Se acostaron a la sombra de las palmeras, y permanecieron en silencio durante un buen rato, en tanto el sol se hundía en el horizonte, y las sombras se extendían por el valle. No había ni una sola nube en el cielo, y el calor del desierto los asaba. Pero ahora tenían suficiente con estar vivos, con saber que sus gargantas no sangrarían por la falta de humedad, que el polvo no les taparía los pulmones. El primero en hablar fue Poshtli.

——De aquí marcharemos hacia el norte —indicó el Caballero Águila—. De esta manera podremos entrar en Nexal por el sur, sin acercarnos a las ciudades vecinas. No dudo que podremos cargar la cantidad de agua suficiente para el viaje.

——¿Y después, qué? —preguntó Halloran.

Erix observó que su compañero dominaba cada vez mejor el idioma nexala. Si bien ella podía hablar su lengua —aprendida gracias a la magia—, los tres hablaban en el idioma nativo, que era entendido por todos.

——Iremos a ver a mi tío, Naltecona —explicó el guerrero—. Espero que nos conceda su protección, aunque no puedo estar seguro de que lo haga. Algunos de sus consejeros recomendarán tu castigo. Después de lo ocurrido en Ulatos, los guerreros ansían con vehemencia la revancha.

Las fuerzas de la Legión Dorada no sólo habían derrotado al ejército payita, sino que además habían asesinado a muchos civiles. Los legionarios habían atacado a los payitas en Ulatos, la capital del país. Había sido el primero —pero probablemente no el último— de los combates entre los invasores y los guerreros de una de las naciones de Maztica.

——¡Pero Halloran no combatió con sus camaradas en Ulatos! —protestó Erix—. ¡Me salvó de ellos!

——El gran Naltecona escuchará nuestras palabras, y debemos confiar en su sabiduría —replicó Poshtli.

——Aceptaré el riesgo —dijo Hal—. Además, no tenemos otras opciones, excepto la huida. Va contra mi naturaleza escapar de mis enemigos en lugar de hacerles frente.

——Bien dicho —aprobó Poshtli—. Sin embargo, haríamos bien en escoger el momento adecuado para la batalla.

——De acuerdo —asintió Halloran—. Cuando llegue la ocasión, no será peor que otros de los muchos combates en los que he participado a lo largo de los años.
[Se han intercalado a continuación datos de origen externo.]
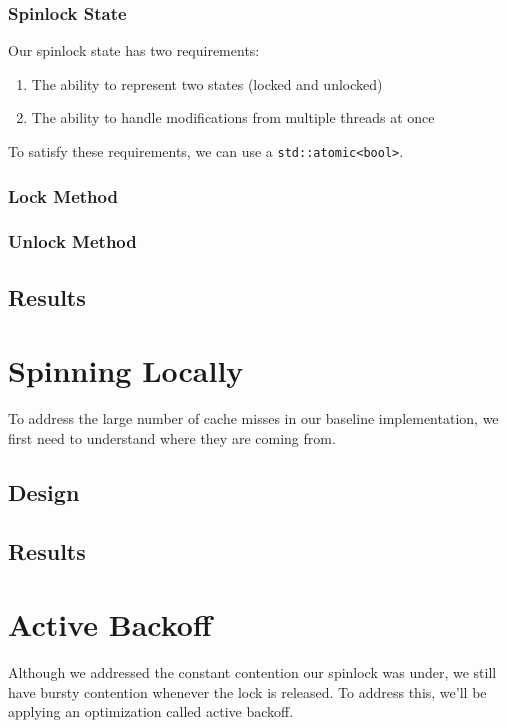 \documentclass[11pt,fancy,authoryear]{elegantbook}
\begin{document}
\subsection{Spinlock State}

Our spinlock state has two requirements:

\begin{enumerate}
  \item The ability to represent two states (locked and unlocked)
  \item The ability to handle modifications from multiple threads at once
\end{enumerate}

To satisfy these requirements, we can use a \lstinline{std::atomic<bool>}.

\subsection{Lock Method}

\subsection{Unlock Method}

\section{Results}

\chapter{Spinning Locally}

To address the large number of cache misses in our baseline implementation, we first need to understand where they are coming from.

\section{Design}

\section{Results}

\chapter{Active Backoff}

Although we addressed the constant contention our spinlock was under, we still have bursty contention whenever the lock is released. To address this, we'll be applying an optimization called active backoff.
\end{document}
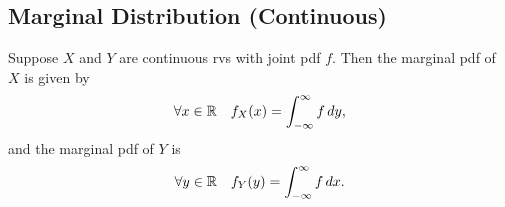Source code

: \documentclass[notoc,notitlepage]{tufte-book}
\begin{document}
\subsection{Marginal Distribution (Continuous)}%
\label{sub:marginal_distribution_continuous}

\begin{defn}
\label{defn:marginal_pdf}
  Suppose $X$ and $Y$ are continuous rvs with joint pdf $f$. Then the marginal pdf of $X$ is given by
  \begin{equation*}
    \forall x \in \mathbb{R} \quad f_X(x) = \int_{-\infty}^{\infty} f \mathop{}\!d{y},
  \end{equation*}
  and the marginal pdf of $Y$ is
  \begin{equation*}
    \forall y \in \mathbb{R} \quad f_Y(y) = \int_{-\infty}^{\infty} f \mathop{}\!d{x}.
  \end{equation*}
\end{defn}
\end{document}
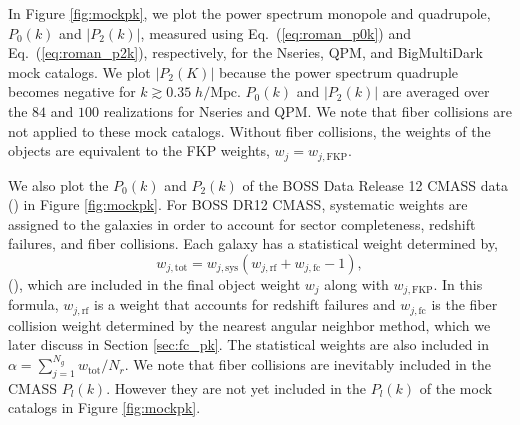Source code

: In Figure \ref{fig:mockpk}, we plot the  power spectrum monopole and quadrupole, ${P_0(k)}$ 
and $|{P_2(k)}|$, measured using Eq.~(\ref{eq:roman_p0k}) and Eq.~(\ref{eq:roman_p2k}), respectively, for the Nseries, QPM, and BigMultiDark 
mock catalogs. We plot $|{P_2(K)}|$ because the power spectrum quadruple 
becomes negative for $k \gtrsim 0.35\;h/\mathrm{Mpc}$. ${P_0(k)}$ and
$|{P_2(k)}|$ are averaged over the $84$ and $100$ realizations for
Nseries and QPM. We note that fiber collisions are not applied to these mock 
catalogs. Without fiber collisions, the weights of the objects are equivalent 
to the FKP weights, $w_j = w_{j,\mathrm{FKP}}$. 

We also plot the $P_0(k)$ and $P_2(k)$ of the BOSS Data Release 12 CMASS 
data (\cmasscolor) in Figure \ref{fig:mockpk}. For BOSS DR12 CMASS, 
systematic weights are assigned to the galaxies in order to account for 
sector completeness, redshift failures, and fiber collisions. Each galaxy 
has a statistical weight determined by, 
\begin{equation} \label{eq:weight}
w_{j, \mathrm{tot}} = w_{j, \mathrm{sys}} (w_{j, \mathrm{rf}} + w_{j, \mathrm{fc}} -1), 
\end{equation} 
(\citealt{Anderson:2012aa, Ross:2012aa, Beutler:2014aa}), which are included in the 
final object weight $w_j$ along with $w_{j, \mathrm{FKP}}$. In this formula, $w_{j,\mathrm{rf}}$ is a weight that accounts for redshift failures and $w_{j,\mathrm{fc}}$
is the fiber collision weight determined by the nearest angular neighbor method, which we
later discuss in Section \ref{sec:fc_pk}. The statistical 
weights are also included in $\alpha = \sum_{j=1}^{N_g} w_\mathrm{tot} / N_r$. 
We note that fiber collisions are inevitably included in the CMASS $P_l(k)$.
However they are not yet included in the $P_l(k)$ of the mock catalogs in Figure \ref{fig:mockpk}.

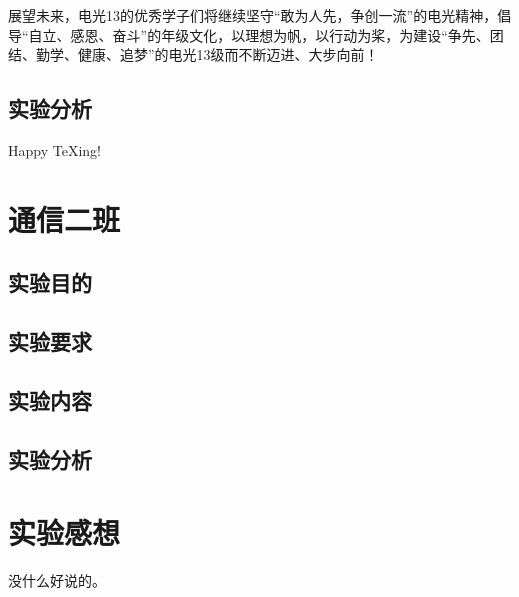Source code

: \documentclass[a4paper,12pt]{report}
\begin{document}
\begin{spacing}{1.5}
展望未来，电光13的优秀学子们将继续坚守“敢为人先，争创一流”的电光精神，倡导“自立、感恩、奋斗”的年级文化，以理想为帆，以行动为桨，为建设“争先、团结、勤学、健康、追梦”的电光13级而不断迈进、大步向前！

\section{实验分析}
Happy TeXing!
\end{spacing}

\chapter{通信二班}

\begin{spacing}{1.5}
\section{实验目的}

\section{实验要求}

\section{实验内容}

\section{实验分析}

\end{spacing}

\chapter{实验感想}
\begin{spacing}{1.5}
	没什么好说的。
\end{spacing}
\end{document}
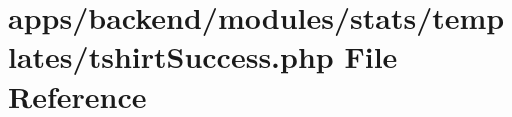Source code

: \hypertarget{backend_2modules_2stats_2templates_2tshirt_success_8php}{\section{apps/backend/modules/stats/templates/tshirt\-Success.php File Reference}
\label{backend_2modules_2stats_2templates_2tshirt_success_8php}
}
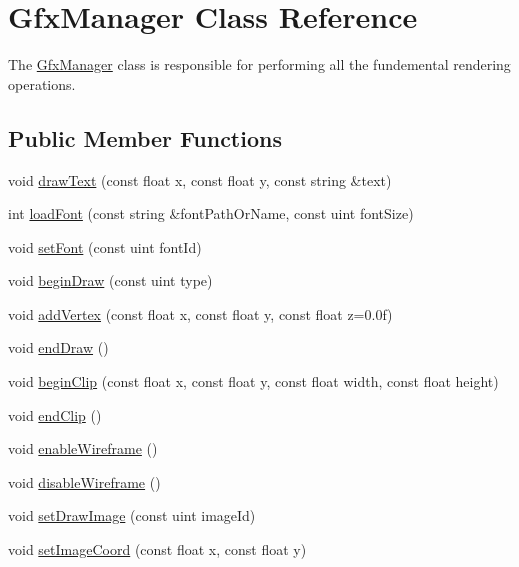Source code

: \hypertarget{class_gfx_manager}{\section{Gfx\-Manager Class Reference}
\label{class_gfx_manager}
}


The \hyperlink{class_gfx_manager}{Gfx\-Manager} class is responsible for performing all the fundemental rendering operations.  


\subsection*{Public Member Functions}
\begin{DoxyCompactItemize}
\item 
void \hyperlink{class_gfx_manager_aa6ccbc512ec8cf842504997c38c0af74}{draw\-Text} (const float x, const float y, const string \&text)
\item 
int \hyperlink{class_gfx_manager_aedd8abb10430bba4bf3d502d223f3d7f}{load\-Font} (const string \&font\-Path\-Or\-Name, const uint font\-Size)
\item 
void \hyperlink{class_gfx_manager_a0a305a97bb623c75cff3b040de911099}{set\-Font} (const uint font\-Id)
\item 
void \hyperlink{class_gfx_manager_aa8a11508d94a874e8deb808978d0e195}{begin\-Draw} (const uint type)
\item 
void \hyperlink{class_gfx_manager_a676fee90e7aad0e9ed1256bcbca368a8}{add\-Vertex} (const float x, const float y, const float z=0.\-0f)
\item 
void \hyperlink{class_gfx_manager_aca0a43412c6d957fdbd9a63ccefb090c}{end\-Draw} ()
\item 
void \hyperlink{class_gfx_manager_a8f5c9321d8dc842082a91d1d587ab090}{begin\-Clip} (const float x, const float y, const float width, const float height)
\item 
void \hyperlink{class_gfx_manager_a888abfcad76bd7d50a40c196762cc438}{end\-Clip} ()
\item 
void \hyperlink{class_gfx_manager_aee23c6443e1ce4b3c6082f622aef6dd9}{enable\-Wireframe} ()
\item 
void \hyperlink{class_gfx_manager_a517348f97e5381e88b5721ebecfabd04}{disable\-Wireframe} ()
\item 
void \hyperlink{class_gfx_manager_a31b702f2aa710b2bc4c7a48e12156ff1}{set\-Draw\-Image} (const uint image\-Id)
\item 
void \hyperlink{class_gfx_manager_a69006b00651a72636f1ae2952ac0b41b}{set\-Image\-Coord} (const float x, const float y)

\end{DoxyCompactItemize}
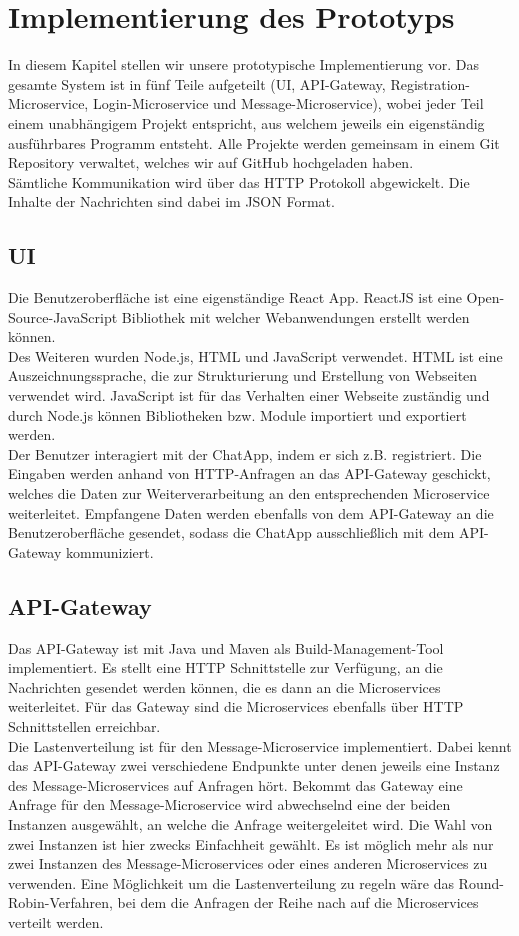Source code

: \section{Implementierung des Prototyps}
In diesem Kapitel stellen wir unsere prototypische Implementierung vor. Das gesamte System ist in fünf Teile aufgeteilt (UI, API-Gateway, Registration-Microservice, Login-Microservice und Message-Microservice), wobei jeder Teil einem unabhängigem Projekt entspricht, aus welchem jeweils ein eigenständig ausführbares Programm entsteht. Alle Projekte werden gemeinsam in einem Git Repository verwaltet, welches wir auf GitHub hochgeladen haben.\\
Sämtliche Kommunikation wird über das \ac{HTTP} Protokoll abgewickelt. Die Inhalte der Nachrichten sind dabei im \ac{JSON} Format.

\subsection{UI}
Die Benutzeroberfläche ist eine eigenständige React App. ReactJS ist eine Open-Source-JavaScript Bibliothek mit welcher Webanwendungen erstellt werden können.\\
Des Weiteren wurden Node.js, \ac{HTML} und JavaScript verwendet. HTML ist eine Auszeichnungssprache, die zur Strukturierung und Erstellung von Webseiten verwendet wird. JavaScript ist für das Verhalten einer Webseite zuständig und durch Node.js können Bibliotheken bzw. Module importiert und exportiert werden.\\
Der Benutzer interagiert mit der ChatApp, indem er sich z.B. registriert. Die Eingaben werden anhand von HTTP-Anfragen an das API-Gateway geschickt, welches die Daten zur Weiterverarbeitung an den entsprechenden Microservice weiterleitet. Empfangene Daten werden ebenfalls von dem API-Gateway an die Benutzeroberfläche gesendet, sodass die ChatApp ausschließlich mit dem API-Gateway kommuniziert.

\subsection{API-Gateway}
Das API-Gateway ist mit Java und Maven als Build-Management-Tool implementiert. Es stellt eine HTTP Schnittstelle zur Verfügung, an die Nachrichten gesendet werden können, die es dann an die Microservices weiterleitet. Für das Gateway sind die Microservices ebenfalls über HTTP Schnittstellen erreichbar.\\
Die Lastenverteilung ist für den Message-Microservice implementiert. Dabei kennt das API-Gateway zwei verschiedene Endpunkte unter denen jeweils eine Instanz des Message-Microservices auf Anfragen hört. Bekommt das Gateway eine Anfrage für den Message-Microservice wird abwechselnd eine der beiden Instanzen ausgewählt, an welche die Anfrage weitergeleitet wird. Die Wahl von zwei Instanzen ist hier zwecks Einfachheit gewählt. Es ist möglich mehr als nur zwei Instanzen des Message-Microservices oder eines anderen Microservices zu verwenden. Eine Möglichkeit um die Lastenverteilung zu regeln wäre das Round-Robin-Verfahren, bei dem die Anfragen der Reihe nach auf die Microservices verteilt werden.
He luchado contra los piratas y los nómadas del desierto, me he visto rodeado de ogros...

——¿Ogros? —preguntó Poshtli—. ¿Qué son «ogros»?

Hal lo miró, sorprendido por la pregunta.

——Son unos seres feroces y enormes; una especie de humanos, pero más grandes y estúpidos, y muy salvajes. Son unos monstruos parecidos a los orcos y los trolls. ¿No hay criaturas así en Maztica?

——Esos monstruos, parecidos a hombres pero salvajes. no existen aquí —respondió el Caballero Águila—. Tenemos al
hakuna,
el lagarto de fuego, y otros peligros. pero al parecer debemos dar gracias por la ausencia de ogros y orcos.

Erix escuchó la charla de los hombres acerca de monstruos y guerras, mientras la somnolencia se apoderaba de ella. Deseó que estos minutos de paz se convirtieran en horas, o días, aunque sabía que era imposible. No obstante, los peligros que les aguardaban no consiguieron empañar la felicidad del momento.

Unos minutos más tarde, con el cielo todavía iluminado, se quedó dormida. Pero esa noche no encontró paz en sus sueños.

Erixitl se convirtió en un pájaro, que volaba sobre la inmensidad de Maztica. O quizás era el propio viento, la cálida encarnación del aire portador de vida, que barría el Mundo Verdadero con una caricia purificadora. Voló por encima de las cumbres nevadas, se deslizó entre los bosques y las profundidades de la selva. Experimentó una sensación de libertad y poder que jamás había podido disfrutar.

Se remontó a través de Maztica, por encima de las tierras de los payitas y los kultakas, hasta que por fin llegó al centro del continente, al reino del poderoso Nexal. Los volcanes gemelos de Zatal y Popol le cerraron el camino, pero el viento se desvió hacia arriba. y cruzó el macizo sin molestias. Recorrió las calles de la ciudad de Nexal y, a pesar de que jamás había visto la gran ciudad, descubrió que la conocía muy bien. A la luz de la luna llena, muy cerca del horizonte por el este, se deslizó entre las enormes pirámides y la infinidad de canales, hasta entrar en el palacio de Naltecona.